It’s that time of year where we get to celebrate TAP’s creative core: our resident artists. Upstairs Downstairs is an annual exhibition that highlights the community of resident artists who work in our studios. These artists represent various disciplines including ceramics, mixed media, drawing, and painting. The event this year is particularly exciting as our organization celebrates 25 years at our Dundas Street location. During this time we have provided 77 resident artists with dedicated studio space to help them develop their creative practice. To learn more and connect with TAP’s Resident Artists CLICK HERE
In addition to our artist’s studios, our Cocker Fulton third floor studio and our Good Foundation studio spaces are used for workshops, photo and film sessions, rehearsals, and presentations.
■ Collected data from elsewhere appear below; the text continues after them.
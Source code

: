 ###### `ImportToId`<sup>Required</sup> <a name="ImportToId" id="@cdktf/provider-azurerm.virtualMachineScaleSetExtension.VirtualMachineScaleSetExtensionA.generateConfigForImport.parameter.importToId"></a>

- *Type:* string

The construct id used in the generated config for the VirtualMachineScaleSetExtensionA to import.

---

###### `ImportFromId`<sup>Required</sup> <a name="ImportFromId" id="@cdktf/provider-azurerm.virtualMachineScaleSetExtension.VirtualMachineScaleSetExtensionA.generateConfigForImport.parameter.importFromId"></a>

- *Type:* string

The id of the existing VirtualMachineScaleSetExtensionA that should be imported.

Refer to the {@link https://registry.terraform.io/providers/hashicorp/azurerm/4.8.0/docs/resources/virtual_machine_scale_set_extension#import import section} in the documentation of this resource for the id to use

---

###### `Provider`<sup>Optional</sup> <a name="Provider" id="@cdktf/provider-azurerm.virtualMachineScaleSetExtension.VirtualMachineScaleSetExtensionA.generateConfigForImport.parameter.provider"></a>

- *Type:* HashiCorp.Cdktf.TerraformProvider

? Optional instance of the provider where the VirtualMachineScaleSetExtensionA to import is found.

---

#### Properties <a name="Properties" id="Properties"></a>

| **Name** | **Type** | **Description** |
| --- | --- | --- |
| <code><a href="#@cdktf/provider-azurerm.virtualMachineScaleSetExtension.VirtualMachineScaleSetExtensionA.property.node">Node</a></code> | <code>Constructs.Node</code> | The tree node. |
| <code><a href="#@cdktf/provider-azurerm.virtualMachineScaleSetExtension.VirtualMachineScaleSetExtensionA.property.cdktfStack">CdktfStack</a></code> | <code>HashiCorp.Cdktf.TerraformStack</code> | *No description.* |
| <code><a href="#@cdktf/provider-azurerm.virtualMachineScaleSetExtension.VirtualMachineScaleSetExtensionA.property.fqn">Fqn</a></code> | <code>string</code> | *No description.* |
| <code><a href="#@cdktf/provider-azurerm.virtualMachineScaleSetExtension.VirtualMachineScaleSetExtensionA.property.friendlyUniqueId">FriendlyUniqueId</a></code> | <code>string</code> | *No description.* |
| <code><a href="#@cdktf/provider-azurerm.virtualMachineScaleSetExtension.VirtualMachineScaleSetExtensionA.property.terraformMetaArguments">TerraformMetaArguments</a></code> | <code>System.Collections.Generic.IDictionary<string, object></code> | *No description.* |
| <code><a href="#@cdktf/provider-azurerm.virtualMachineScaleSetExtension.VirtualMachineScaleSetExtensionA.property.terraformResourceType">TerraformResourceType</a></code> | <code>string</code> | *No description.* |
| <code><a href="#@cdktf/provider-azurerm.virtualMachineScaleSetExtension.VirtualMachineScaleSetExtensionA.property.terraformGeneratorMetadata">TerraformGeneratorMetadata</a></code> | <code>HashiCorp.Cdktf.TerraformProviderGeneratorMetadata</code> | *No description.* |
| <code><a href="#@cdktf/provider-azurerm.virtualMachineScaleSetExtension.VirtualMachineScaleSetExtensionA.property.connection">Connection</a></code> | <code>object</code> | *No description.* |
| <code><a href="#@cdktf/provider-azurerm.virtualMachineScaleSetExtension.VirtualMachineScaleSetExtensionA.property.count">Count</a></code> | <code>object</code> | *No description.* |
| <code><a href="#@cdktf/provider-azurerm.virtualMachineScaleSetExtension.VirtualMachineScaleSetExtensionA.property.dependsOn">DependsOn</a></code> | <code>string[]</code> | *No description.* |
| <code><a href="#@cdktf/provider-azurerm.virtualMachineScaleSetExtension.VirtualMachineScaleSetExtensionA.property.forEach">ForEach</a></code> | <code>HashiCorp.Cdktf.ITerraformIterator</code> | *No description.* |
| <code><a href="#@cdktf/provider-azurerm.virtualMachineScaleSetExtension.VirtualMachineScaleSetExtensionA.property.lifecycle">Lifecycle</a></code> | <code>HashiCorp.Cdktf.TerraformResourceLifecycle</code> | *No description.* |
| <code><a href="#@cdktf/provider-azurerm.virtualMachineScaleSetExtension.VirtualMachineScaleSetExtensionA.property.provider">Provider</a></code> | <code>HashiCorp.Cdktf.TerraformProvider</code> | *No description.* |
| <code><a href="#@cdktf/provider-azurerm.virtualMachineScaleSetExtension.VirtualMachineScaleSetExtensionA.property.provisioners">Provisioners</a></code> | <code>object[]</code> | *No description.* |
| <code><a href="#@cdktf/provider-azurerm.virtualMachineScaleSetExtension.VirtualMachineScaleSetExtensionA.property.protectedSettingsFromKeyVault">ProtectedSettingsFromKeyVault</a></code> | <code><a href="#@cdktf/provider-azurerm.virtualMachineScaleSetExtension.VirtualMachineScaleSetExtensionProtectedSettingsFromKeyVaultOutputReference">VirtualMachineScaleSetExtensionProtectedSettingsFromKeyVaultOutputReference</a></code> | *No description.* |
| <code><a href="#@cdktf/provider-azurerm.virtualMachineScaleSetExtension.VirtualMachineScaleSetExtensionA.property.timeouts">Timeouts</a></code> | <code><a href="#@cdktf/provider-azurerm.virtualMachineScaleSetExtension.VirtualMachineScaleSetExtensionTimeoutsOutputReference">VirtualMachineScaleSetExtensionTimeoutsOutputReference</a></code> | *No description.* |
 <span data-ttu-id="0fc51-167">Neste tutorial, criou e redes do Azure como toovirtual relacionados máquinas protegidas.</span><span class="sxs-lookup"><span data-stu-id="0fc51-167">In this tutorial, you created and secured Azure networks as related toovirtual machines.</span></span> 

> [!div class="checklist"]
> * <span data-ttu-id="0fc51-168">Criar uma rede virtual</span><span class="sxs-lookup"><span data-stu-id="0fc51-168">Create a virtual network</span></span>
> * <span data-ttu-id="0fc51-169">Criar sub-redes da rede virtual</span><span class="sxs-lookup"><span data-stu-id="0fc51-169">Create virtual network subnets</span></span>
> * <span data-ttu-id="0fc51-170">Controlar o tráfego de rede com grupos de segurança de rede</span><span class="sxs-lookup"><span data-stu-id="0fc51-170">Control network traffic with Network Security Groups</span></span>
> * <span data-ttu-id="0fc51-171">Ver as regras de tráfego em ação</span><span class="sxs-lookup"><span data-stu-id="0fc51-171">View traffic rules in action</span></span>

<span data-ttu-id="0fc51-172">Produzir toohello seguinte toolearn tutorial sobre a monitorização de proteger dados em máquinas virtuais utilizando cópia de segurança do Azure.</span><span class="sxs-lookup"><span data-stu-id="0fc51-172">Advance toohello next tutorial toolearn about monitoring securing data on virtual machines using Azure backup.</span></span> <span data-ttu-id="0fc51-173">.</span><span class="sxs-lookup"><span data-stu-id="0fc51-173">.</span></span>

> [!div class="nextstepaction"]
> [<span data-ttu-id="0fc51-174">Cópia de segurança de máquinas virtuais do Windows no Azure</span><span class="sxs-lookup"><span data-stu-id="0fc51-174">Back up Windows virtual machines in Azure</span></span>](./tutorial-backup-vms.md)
The workshops that TAP programs are led by practicing artists in a friendly, supportive environment, allowing students to enhance their skills in painting and drawing.
We invite you to attend this year’s Upstairs Downstairs exhibit and explore the remarkable work our artists are creating right here at TAP!
As part of Nuit Blanche London our artists are opening their studios, so don’t miss this opportunity to connect with them in their working spaces. The evening will also include activities in the Bruce B. Johnson Theatre, Good Foundation Studios, and the Cocker Fulton Studio. Nuit Blanche London will transform Dundas Place—a vibrant, walkable hub in London’s downtown core—into an all-night celebration of art and culture. Organized by the London Society of Architects (LSA) in partnership with the City of London, the free event will feature art installations, performances, and interactive experiences with the support of local arts organizations and the creative community. Please join us on Saturday September 20 from 7pm to 11pm. All are welcome!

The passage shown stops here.